The Webb Deep-Sky Society

Editorial - Quarterly Journal 127  2002

Welcome to this edition of DSO.  In a slight change of direction the main article is about a subject that has not been touched on in the magazine since 1980.  Radio astronomy is a subject normally outside our preserve but with increasing light pollution destroying our skies perhaps other areas of the electromagnetic spectrum are ripe to be exploited.  The next issue of DSO will return to our more traditional mix of articles. 

The editorial in the last issue of DSO has raised a certain amount of correspondence.  The main context of that was should we merge the Webb Society publications with a new commercial venture from the Interstellarum team.  After many discussions the committee decided against this proposition and that decision appears to have been supported by the e-mails received.  Ron Buta’s letter published in this issue of the magazine here covers most of the points raised. 
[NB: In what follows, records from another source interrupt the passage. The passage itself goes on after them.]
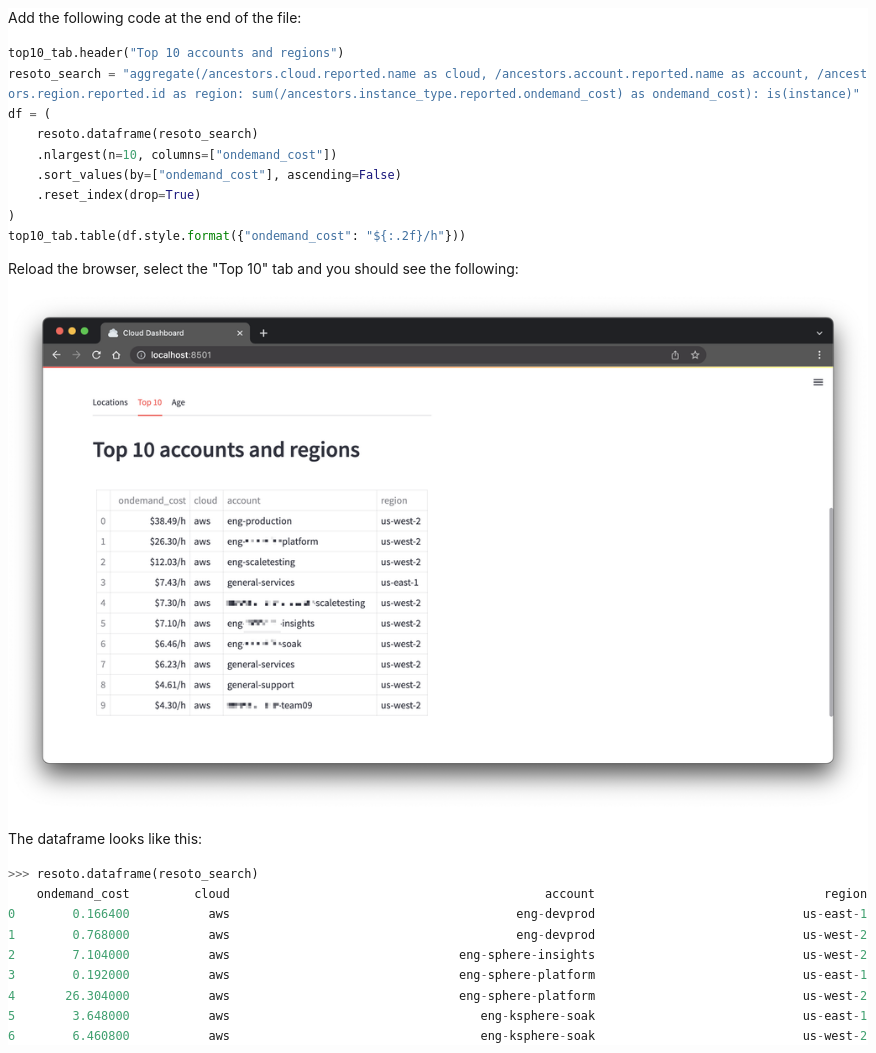 Add the following code at the end of the file:

```python
top10_tab.header("Top 10 accounts and regions")
resoto_search = "aggregate(/ancestors.cloud.reported.name as cloud, /ancestors.account.reported.name as account, /ancestors.region.reported.id as region: sum(/ancestors.instance_type.reported.ondemand_cost) as ondemand_cost): is(instance)"
df = (
    resoto.dataframe(resoto_search)
    .nlargest(n=10, columns=["ondemand_cost"])
    .sort_values(by=["ondemand_cost"], ascending=False)
    .reset_index(drop=True)
)
top10_tab.table(df.style.format({"ondemand_cost": "${:.2f}/h"}))
```

Reload the browser, select the "Top 10" tab and you should see the following:

![Top 10 accounts and regions](img/app-top10.png)

The dataframe looks like this:

```python
>>> resoto.dataframe(resoto_search)
​    ondemand_cost         cloud                                            account                                region
​0        0.166400           aws                                        eng-devprod                             us-east-1
​1        0.768000           aws                                        eng-devprod                             us-west-2
​2        7.104000           aws                                eng-sphere-insights                             us-west-2
​3        0.192000           aws                                eng-sphere-platform                             us-east-1
​4       26.304000           aws                                eng-sphere-platform                             us-west-2
​5        3.648000           aws                                   eng-ksphere-soak                             us-east-1
​6        6.460800           aws                                   eng-ksphere-soak                             us-west-2
```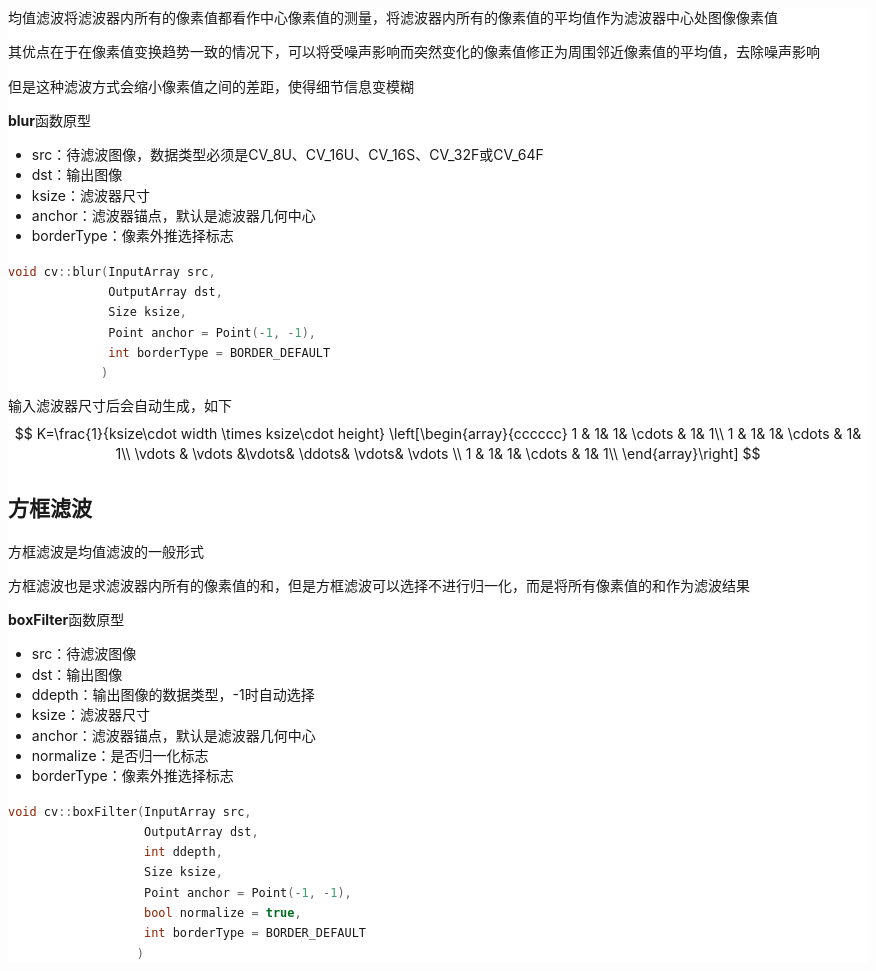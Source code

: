 均值滤波将滤波器内所有的像素值都看作中心像素值的测量，将滤波器内所有的像素值的平均值作为滤波器中心处图像像素值

其优点在于在像素值变换趋势一致的情况下，可以将受噪声影响而突然变化的像素值修正为周围邻近像素值的平均值，去除噪声影响

但是这种滤波方式会缩小像素值之间的差距，使得细节信息变模糊

**blur**函数原型

- src：待滤波图像，数据类型必须是CV_8U、CV_16U、CV_16S、CV_32F或CV_64F
- dst：输出图像
- ksize：滤波器尺寸
- anchor：滤波器锚点，默认是滤波器几何中心
- borderType：像素外推选择标志

```c++
void cv::blur(InputArray src,
              OutputArray dst,
              Size ksize,
              Point anchor = Point(-1, -1),
              int borderType = BORDER_DEFAULT
             )
```

输入滤波器尺寸后会自动生成，如下
$$
K=\frac{1}{ksize\cdot width \times ksize\cdot height}
\left[\begin{array}{cccccc}
1 & 1& 1& \cdots & 1& 1\\
1 & 1& 1& \cdots & 1& 1\\
\vdots & \vdots &\vdots& \ddots& \vdots& \vdots \\
1 & 1& 1& \cdots & 1& 1\\
\end{array}\right]
$$


## 方框滤波

方框滤波是均值滤波的一般形式

方框滤波也是求滤波器内所有的像素值的和，但是方框滤波可以选择不进行归一化，而是将所有像素值的和作为滤波结果

**boxFilter**函数原型

- src：待滤波图像
- dst：输出图像
- ddepth：输出图像的数据类型，-1时自动选择
- ksize：滤波器尺寸
- anchor：滤波器锚点，默认是滤波器几何中心
- normalize：是否归一化标志
- borderType：像素外推选择标志

```c++
void cv::boxFilter(InputArray src,
              	   OutputArray dst,
                   int ddepth,
              	   Size ksize,
              	   Point anchor = Point(-1, -1),
                   bool normalize = true,
              	   int borderType = BORDER_DEFAULT
             	  )
```
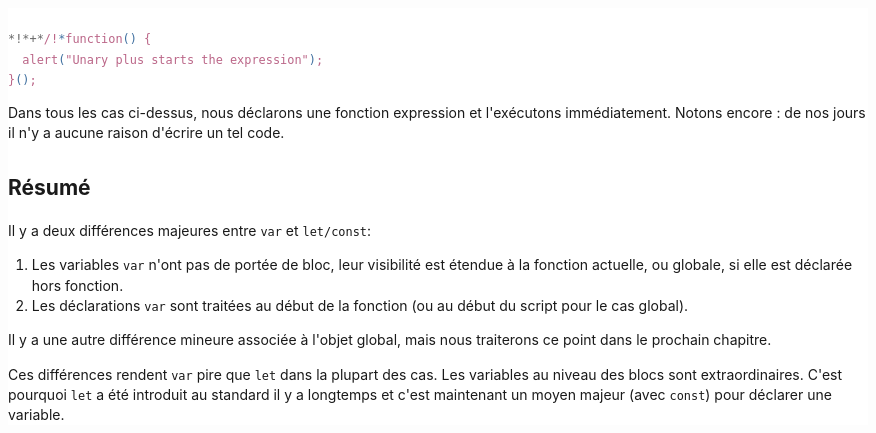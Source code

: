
 ```js run

*!*+*/!*function() {
  alert("Unary plus starts the expression");
}();
```

Dans tous les cas ci-dessus, nous déclarons une fonction expression et l'exécutons immédiatement. Notons encore : de nos jours il n'y a aucune raison d'écrire un tel code.

## Résumé

Il y a deux différences majeures entre `var` et `let/const`:

1. Les variables `var` n'ont pas de portée de bloc, leur visibilité est étendue à la fonction actuelle, ou globale, si elle est déclarée hors fonction.
2. Les déclarations `var` sont traitées au début de la fonction (ou au début du script pour le cas global).

Il y a une autre différence mineure associée à l'objet global, mais nous traiterons ce point dans le prochain chapitre.

Ces différences rendent `var` pire que `let` dans la plupart des cas. Les variables au niveau des blocs sont extraordinaires. C'est pourquoi `let` a été introduit au standard il y a longtemps et c'est maintenant un moyen majeur (avec `const`) pour déclarer une variable.
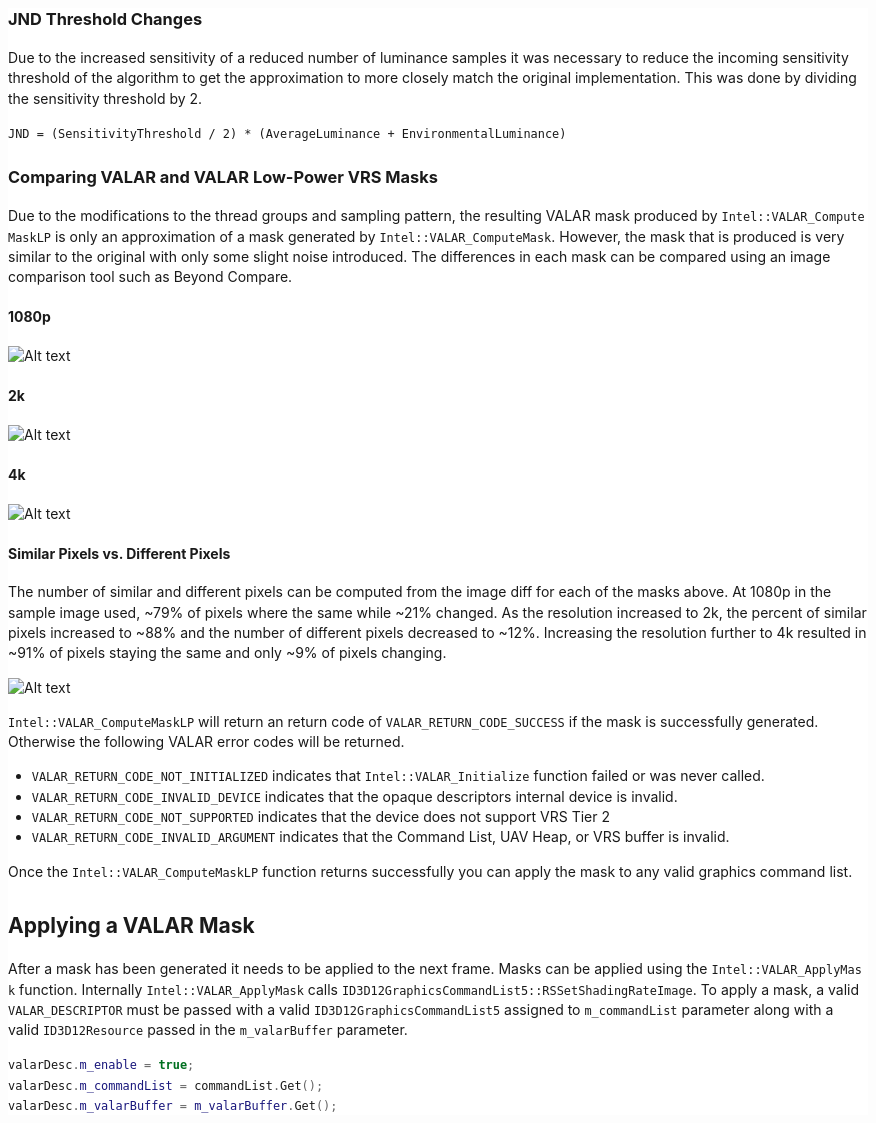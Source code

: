 ### JND Threshold Changes

Due to the increased sensitivity of a reduced number of luminance samples it was necessary to reduce the incoming sensitivity threshold of the algorithm to get the approximation to more closely match the original implementation. This was done by dividing the sensitivity threshold by 2.

```JND = (SensitivityThreshold / 2) * (AverageLuminance + EnvironmentalLuminance)```

### Comparing VALAR and VALAR Low-Power VRS Masks

Due to the modifications to the thread groups and sampling pattern, the resulting VALAR mask produced by ```Intel::VALAR_ComputeMaskLP``` is only an approximation of a mask generated by  ```Intel::VALAR_ComputeMask```. However, the mask that is produced is very similar to the original with only some slight noise introduced. The differences in each mask can be compared using an image comparison tool such as Beyond Compare.

#### 1080p

![Alt text](/VALAR/img/1080p-comparison.png?raw=true "1080p VALAR Mask Diff")

#### 2k

![Alt text](/VALAR/img/2k-comparison.png?raw=true "2k VALAR Mask Diff")

#### 4k

![Alt text](/VALAR/img/4k-comparison.png?raw=true "4k VALAR Mask Diff")

#### Similar Pixels vs. Different Pixels

The number of similar and different pixels can be computed from the image diff for each of the masks above. At 1080p in the sample image used, ~79% of pixels where the same while ~21% changed. As the resolution increased to 2k, the percent of similar pixels increased to ~88% and the number of different pixels decreased to ~12%. Increasing the resolution further to 4k resulted in ~91% of pixels staying the same and only ~9% of pixels changing. 

![Alt text](/VALAR/img/comparison-data.png?raw=true "VALAR Mask Difference Data")

```Intel::VALAR_ComputeMaskLP``` will return an return code of ```VALAR_RETURN_CODE_SUCCESS``` if the mask is successfully generated. Otherwise the following VALAR error codes will be returned.

* ```VALAR_RETURN_CODE_NOT_INITIALIZED``` indicates that ```Intel::VALAR_Initialize``` function failed or was never called.
* ```VALAR_RETURN_CODE_INVALID_DEVICE``` indicates that the opaque descriptors internal device is invalid.
* ```VALAR_RETURN_CODE_NOT_SUPPORTED``` indicates that the device does not support VRS Tier 2
* ```VALAR_RETURN_CODE_INVALID_ARGUMENT``` indicates that the Command List, UAV Heap, or VRS buffer is invalid.

Once the ```Intel::VALAR_ComputeMaskLP``` function returns successfully you can apply the mask to any valid graphics command list.

## Applying a VALAR Mask

After a mask has been generated it needs to be applied to the next frame. Masks can be applied using the ```Intel::VALAR_ApplyMask``` function. Internally ```Intel::VALAR_ApplyMask``` calls ```ID3D12GraphicsCommandList5::RSSetShadingRateImage```. To apply a mask, a valid ```VALAR_DESCRIPTOR``` must be passed with a valid ```ID3D12GraphicsCommandList5``` assigned to ```m_commandList``` parameter along with a valid ```ID3D12Resource``` passed in the ```m_valarBuffer``` parameter.

```c++
valarDesc.m_enable = true;
valarDesc.m_commandList = commandList.Get();
valarDesc.m_valarBuffer = m_valarBuffer.Get();

```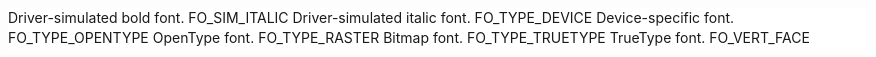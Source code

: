 </td>
<td>
Driver-simulated bold font.

</td>
</tr>
<tr>
<td>
FO_SIM_ITALIC

</td>
<td>
Driver-simulated italic font.

</td>
</tr>
<tr>
<td>
FO_TYPE_DEVICE

</td>
<td>
Device-specific font.

</td>
</tr>
<tr>
<td>
FO_TYPE_OPENTYPE

</td>
<td>
OpenType font.

</td>
</tr>
<tr>
<td>
FO_TYPE_RASTER

</td>
<td>
Bitmap font.

</td>
</tr>
<tr>
<td>
FO_TYPE_TRUETYPE

</td>
<td>
TrueType font.

</td>
</tr>
<tr>
<td>
FO_VERT_FACE
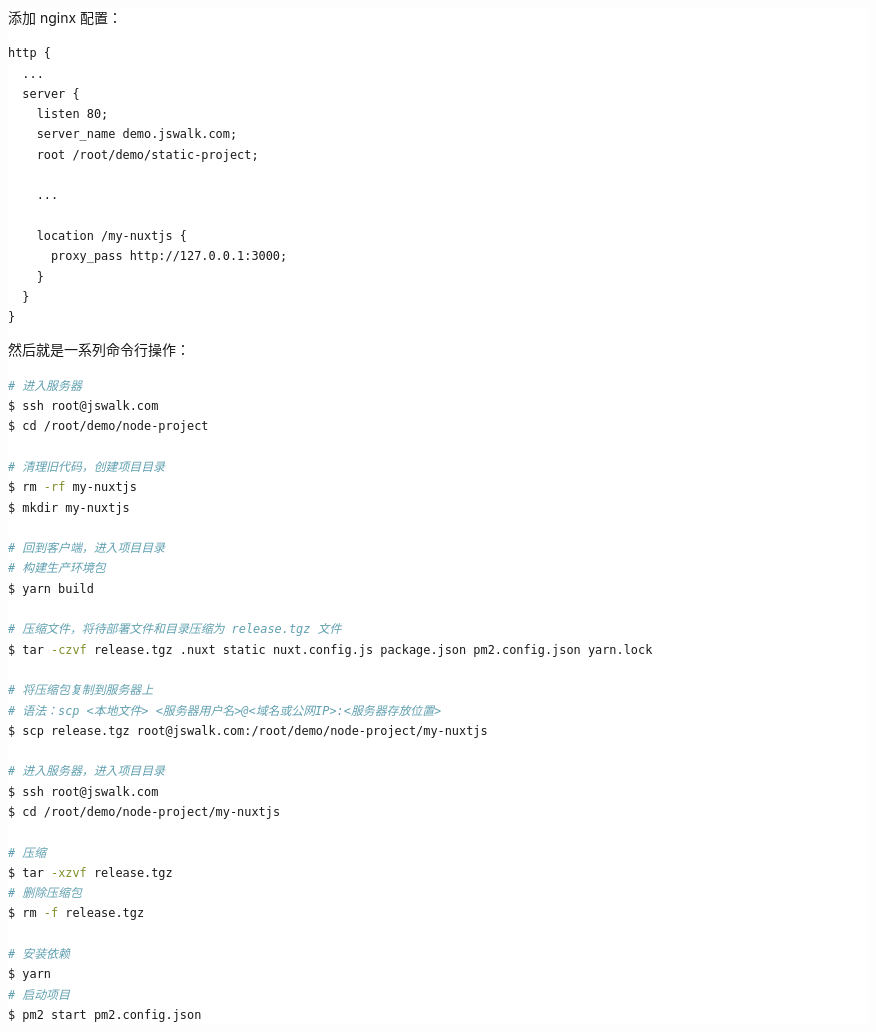 添加 nginx 配置：

```nginx
http {
  ...
  server {
    listen 80;
    server_name demo.jswalk.com;
    root /root/demo/static-project;
    
    ...
      
    location /my-nuxtjs {
      proxy_pass http://127.0.0.1:3000;
    }
  }
}
```

然后就是一系列命令行操作：

```sh
# 进入服务器
$ ssh root@jswalk.com
$ cd /root/demo/node-project

# 清理旧代码，创建项目目录
$ rm -rf my-nuxtjs
$ mkdir my-nuxtjs

# 回到客户端，进入项目目录
# 构建生产环境包
$ yarn build

# 压缩文件，将待部署文件和目录压缩为 release.tgz 文件
$ tar -czvf release.tgz .nuxt static nuxt.config.js package.json pm2.config.json yarn.lock

# 将压缩包复制到服务器上
# 语法：scp <本地文件> <服务器用户名>@<域名或公网IP>:<服务器存放位置>
$ scp release.tgz root@jswalk.com:/root/demo/node-project/my-nuxtjs

# 进入服务器，进入项目目录
$ ssh root@jswalk.com
$ cd /root/demo/node-project/my-nuxtjs

# 压缩
$ tar -xzvf release.tgz
# 删除压缩包
$ rm -f release.tgz

# 安装依赖
$ yarn
# 启动项目
$ pm2 start pm2.config.json
```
One of the things raised at the last AGM was the possibility of holding an international deep sky meeting hosted either in Europe or the US.  The original suggestion was to have the first one in Europe.  What are peoples’ feelings on this?  It would be a weekend meeting, possibly held at a site where, if it was clear, observing could be done as well. 

I hope you all liked the last DSO with colour images.  We hope to do this a couple of  times a year so if you have any good colour images then please send them to myself so we can get a good mix for the next issue. 

After a period of absence we returned to UK Astrofest and had a fairly successful time covering our costs. We had a new CD to sell as well as the new booklet by Wolfgang Steinicke on Extragalactic Objects discovered as Variable Stars.  In terms of the older Handbooks we are now down to only Volumes 6-8 in UK stock. 

Some arm-twisting also managed to get a few lapsed members back into the fold. 

We still need to grow the membership in order to have colour in every issue.  To this end we are looking for a member with design skills to create an advert for the Society to put in other publications to try and raise our profile.  If anybody out there has these skills or knows of somebody who might then please let Don Miles or Bob Argyle know. 

On a similar problem we are looking for someone with the skills to take old WordPerfect 6 files with embedded graphics and output them to a format that we can manipulate so that we can at last get the new Volume 2 sorted out.  This has been our main problem with this volume. 

We would also like to put the current visual archive onto a CD, possibly in partnership with the BAA Deep Sky Section to produce a CD of drawings with various size telescopes that could be sold as a guide to what deep sky objects really look like through the telescope. 

The Society offers its congratulations to member Doug Snyder who has discovered his first comet C/2002 E2 (Snyder-Murakami).  Doug was purposely searching for comets using his 20-inch Obsession and discovered C/2002 E2 after only 70 hours hunting.  It appears that the 20-inch Obsession is becoming the instrument of choice for discovering comets as P/2001 Q2 (Petriew) was also discovered using one.  So much for the theory that you need wide fields! 

The society will be holding its annual AGM at the Rutherford-Appleton Laboratories outside Oxford again this year and full details of the programme can be found in this issue.